The 2008 session in Silver Spring was broadcast by a DC radio station, at least partially. And Amy Goodman on “Democracy Now” out of New York City broadcast excerpts of the soldiers’ testimony during the ensuing week (carried by WPFW 8-9 a.m. M-F on 89.3 FM. The testimony was enlightening, although not an easy listen. One heard of “free fire zones,” orders to destroy buildings in towns after seeing people enter them, orders to deprive prisoners of sleep, orders to shout at the Iraqis “they’re like dogs, if you keep shouting, even if they don’t understand they’ll do what you say.” And these orders always came from above.
One veteran described a house raid where they herded the family outside, went through everything in the house, turned the fridge upside down, broke the stove, then found out it was the wrong house; so they continued on to raid the “right” house. It was difficult for these soldiers and veterans to testify; their sighs were audible. Their shame and sorrow were audible. They told of deeds they would never have done as a person, done there under command. Some tore their medals from their chests as they concluded their testimony. Many took the occasion to apologize to the Iraqi people for their actions.
Are there heroes and villains in this story?
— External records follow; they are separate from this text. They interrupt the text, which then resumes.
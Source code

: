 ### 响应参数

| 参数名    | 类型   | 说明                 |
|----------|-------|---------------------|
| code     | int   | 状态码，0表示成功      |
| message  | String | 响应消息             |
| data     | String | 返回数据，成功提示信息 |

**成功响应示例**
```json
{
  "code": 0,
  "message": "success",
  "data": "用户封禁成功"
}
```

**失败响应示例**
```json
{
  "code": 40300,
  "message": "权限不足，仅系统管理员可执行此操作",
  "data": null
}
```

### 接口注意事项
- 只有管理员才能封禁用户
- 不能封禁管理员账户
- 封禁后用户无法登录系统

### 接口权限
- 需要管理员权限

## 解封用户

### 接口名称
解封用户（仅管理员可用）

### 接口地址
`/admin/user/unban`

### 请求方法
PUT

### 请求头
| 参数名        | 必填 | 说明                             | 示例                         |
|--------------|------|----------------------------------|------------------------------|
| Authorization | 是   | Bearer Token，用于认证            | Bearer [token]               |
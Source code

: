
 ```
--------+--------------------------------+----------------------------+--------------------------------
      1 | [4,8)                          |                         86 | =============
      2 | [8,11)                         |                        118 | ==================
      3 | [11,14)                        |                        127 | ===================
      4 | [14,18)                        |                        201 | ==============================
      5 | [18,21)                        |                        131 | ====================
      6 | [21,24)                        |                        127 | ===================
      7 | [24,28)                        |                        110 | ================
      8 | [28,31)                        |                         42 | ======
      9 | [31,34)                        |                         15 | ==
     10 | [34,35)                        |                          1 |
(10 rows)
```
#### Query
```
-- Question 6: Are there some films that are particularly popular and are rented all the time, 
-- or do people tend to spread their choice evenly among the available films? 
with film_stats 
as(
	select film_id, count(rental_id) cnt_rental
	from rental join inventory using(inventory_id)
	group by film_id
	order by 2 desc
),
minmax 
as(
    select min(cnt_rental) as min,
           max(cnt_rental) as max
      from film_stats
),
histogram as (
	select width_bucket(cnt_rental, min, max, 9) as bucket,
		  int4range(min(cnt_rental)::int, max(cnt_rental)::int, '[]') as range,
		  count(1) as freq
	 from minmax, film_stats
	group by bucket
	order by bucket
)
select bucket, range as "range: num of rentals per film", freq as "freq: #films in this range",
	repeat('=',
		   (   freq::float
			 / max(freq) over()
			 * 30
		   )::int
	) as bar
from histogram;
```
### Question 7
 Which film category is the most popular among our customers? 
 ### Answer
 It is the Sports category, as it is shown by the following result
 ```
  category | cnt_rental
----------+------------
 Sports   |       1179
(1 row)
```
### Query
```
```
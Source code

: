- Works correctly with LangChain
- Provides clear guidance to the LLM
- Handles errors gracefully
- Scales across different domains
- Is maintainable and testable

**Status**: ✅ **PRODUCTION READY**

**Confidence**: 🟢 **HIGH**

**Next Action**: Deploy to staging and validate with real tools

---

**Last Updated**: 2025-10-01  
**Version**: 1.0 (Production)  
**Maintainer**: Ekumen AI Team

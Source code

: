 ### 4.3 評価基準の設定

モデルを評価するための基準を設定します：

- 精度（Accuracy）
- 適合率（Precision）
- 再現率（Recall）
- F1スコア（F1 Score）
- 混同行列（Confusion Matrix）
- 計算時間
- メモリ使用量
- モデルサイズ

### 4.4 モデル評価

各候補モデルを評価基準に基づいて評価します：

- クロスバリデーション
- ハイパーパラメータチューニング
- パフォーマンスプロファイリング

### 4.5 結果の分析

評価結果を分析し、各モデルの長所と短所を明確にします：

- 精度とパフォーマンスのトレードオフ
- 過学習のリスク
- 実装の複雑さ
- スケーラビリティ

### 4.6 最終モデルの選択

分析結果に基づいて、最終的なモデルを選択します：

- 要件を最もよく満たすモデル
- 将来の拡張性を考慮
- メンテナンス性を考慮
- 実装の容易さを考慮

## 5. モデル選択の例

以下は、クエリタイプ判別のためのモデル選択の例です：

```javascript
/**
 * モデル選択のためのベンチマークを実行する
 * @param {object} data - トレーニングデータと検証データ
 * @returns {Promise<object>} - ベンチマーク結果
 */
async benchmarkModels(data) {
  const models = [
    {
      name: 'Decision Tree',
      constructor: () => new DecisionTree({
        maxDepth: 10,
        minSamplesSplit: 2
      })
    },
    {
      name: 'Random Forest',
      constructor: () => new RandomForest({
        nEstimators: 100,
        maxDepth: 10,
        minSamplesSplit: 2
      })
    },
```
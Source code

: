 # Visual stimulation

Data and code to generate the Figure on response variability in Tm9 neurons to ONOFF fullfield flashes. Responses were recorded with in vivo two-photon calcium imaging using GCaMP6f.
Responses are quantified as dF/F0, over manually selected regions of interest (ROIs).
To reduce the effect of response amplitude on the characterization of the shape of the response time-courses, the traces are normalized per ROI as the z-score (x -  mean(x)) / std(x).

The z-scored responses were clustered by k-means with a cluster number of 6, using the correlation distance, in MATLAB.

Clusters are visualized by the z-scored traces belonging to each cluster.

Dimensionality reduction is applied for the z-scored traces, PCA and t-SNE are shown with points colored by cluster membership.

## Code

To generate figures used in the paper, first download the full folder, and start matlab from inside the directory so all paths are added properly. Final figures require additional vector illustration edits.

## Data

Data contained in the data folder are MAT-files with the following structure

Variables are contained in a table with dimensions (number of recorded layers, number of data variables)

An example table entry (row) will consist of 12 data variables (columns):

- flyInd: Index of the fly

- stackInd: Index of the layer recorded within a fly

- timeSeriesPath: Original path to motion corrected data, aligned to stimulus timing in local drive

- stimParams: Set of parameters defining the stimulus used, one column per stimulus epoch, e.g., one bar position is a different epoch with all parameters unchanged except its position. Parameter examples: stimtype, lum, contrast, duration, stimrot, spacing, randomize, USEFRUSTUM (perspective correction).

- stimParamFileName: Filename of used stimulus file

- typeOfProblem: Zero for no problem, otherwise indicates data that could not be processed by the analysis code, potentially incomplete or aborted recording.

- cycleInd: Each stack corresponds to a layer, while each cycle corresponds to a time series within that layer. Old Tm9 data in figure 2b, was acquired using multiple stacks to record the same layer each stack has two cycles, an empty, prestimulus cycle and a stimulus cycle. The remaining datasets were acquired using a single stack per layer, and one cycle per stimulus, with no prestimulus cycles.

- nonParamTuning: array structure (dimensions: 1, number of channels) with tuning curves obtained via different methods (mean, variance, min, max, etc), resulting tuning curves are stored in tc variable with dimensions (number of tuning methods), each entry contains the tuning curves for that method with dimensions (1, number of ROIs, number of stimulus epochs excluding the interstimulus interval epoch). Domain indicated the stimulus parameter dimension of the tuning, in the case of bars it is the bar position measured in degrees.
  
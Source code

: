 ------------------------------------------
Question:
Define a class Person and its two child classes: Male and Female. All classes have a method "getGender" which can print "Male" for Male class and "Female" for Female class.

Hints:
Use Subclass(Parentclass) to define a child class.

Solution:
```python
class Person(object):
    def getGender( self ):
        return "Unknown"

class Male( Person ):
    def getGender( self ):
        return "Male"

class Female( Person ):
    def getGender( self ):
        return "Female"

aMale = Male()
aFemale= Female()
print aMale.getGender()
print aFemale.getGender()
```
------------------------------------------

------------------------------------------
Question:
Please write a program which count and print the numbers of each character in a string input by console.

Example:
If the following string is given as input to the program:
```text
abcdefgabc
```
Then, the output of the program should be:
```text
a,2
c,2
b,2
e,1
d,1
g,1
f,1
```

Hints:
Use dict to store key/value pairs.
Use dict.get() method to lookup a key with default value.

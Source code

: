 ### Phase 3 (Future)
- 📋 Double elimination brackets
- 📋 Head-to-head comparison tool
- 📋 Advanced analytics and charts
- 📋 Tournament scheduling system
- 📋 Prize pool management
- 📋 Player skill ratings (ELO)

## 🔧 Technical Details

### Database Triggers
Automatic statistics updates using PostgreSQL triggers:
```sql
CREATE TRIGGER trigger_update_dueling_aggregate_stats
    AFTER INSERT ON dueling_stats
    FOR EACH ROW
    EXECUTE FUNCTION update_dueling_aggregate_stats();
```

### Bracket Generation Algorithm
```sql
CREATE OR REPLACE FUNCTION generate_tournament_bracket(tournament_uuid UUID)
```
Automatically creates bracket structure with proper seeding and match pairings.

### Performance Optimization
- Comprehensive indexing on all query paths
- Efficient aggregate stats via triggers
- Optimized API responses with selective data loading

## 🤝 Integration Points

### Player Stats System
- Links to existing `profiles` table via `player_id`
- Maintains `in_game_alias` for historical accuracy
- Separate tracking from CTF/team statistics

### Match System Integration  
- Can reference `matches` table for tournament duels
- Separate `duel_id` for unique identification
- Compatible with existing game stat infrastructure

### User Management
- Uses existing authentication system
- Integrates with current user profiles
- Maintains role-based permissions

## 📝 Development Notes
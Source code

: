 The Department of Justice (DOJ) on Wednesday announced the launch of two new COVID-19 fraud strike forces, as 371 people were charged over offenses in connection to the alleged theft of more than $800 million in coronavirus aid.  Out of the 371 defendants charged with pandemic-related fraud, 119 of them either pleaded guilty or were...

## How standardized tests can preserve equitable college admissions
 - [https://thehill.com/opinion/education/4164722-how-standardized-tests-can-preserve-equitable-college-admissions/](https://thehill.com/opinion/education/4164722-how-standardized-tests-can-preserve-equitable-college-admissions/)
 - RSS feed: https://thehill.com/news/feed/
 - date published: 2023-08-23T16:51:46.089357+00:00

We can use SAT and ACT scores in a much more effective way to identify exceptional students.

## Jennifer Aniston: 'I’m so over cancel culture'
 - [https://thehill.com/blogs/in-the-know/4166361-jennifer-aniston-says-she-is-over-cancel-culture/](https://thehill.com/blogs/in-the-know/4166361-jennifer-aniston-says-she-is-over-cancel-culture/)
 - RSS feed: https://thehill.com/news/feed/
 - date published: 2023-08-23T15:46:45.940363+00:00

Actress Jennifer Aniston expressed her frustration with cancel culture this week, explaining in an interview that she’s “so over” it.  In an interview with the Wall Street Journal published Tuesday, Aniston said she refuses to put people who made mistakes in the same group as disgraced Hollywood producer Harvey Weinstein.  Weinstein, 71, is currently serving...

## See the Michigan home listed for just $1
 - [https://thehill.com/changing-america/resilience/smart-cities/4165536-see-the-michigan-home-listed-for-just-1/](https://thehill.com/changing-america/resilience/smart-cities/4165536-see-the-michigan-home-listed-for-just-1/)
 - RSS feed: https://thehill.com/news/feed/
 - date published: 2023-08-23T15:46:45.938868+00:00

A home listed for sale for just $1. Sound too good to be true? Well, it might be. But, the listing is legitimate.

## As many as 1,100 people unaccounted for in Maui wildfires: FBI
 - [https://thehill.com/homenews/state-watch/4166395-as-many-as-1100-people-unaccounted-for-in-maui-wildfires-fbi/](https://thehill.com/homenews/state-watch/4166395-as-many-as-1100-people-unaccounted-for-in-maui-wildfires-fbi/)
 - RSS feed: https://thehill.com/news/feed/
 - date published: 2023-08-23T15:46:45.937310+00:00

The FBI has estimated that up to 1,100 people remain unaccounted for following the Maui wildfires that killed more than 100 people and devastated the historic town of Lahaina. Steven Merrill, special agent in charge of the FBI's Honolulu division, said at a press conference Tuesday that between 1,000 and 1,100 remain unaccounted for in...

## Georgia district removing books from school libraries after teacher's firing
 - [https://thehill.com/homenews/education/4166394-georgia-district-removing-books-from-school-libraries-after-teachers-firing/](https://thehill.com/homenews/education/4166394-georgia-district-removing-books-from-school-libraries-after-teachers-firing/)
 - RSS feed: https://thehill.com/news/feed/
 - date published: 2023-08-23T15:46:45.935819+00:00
There is one villain: war itself. Soldiers are taught to kill, are commanded to deeds they would not do as a human being. Post traumatic stress syndrome is a terrible enemy, ruining lives of returning soldiers and their families. War should have been ended at Hiroshima. It is high time for America to wage peace, to cultivate diplomacy and dialogue, and become a good neighbor on the planet. After the horrors of Vietnam and Iraq, the American people must never again let their leaders and the military-industrial complex lead them down the road to war again.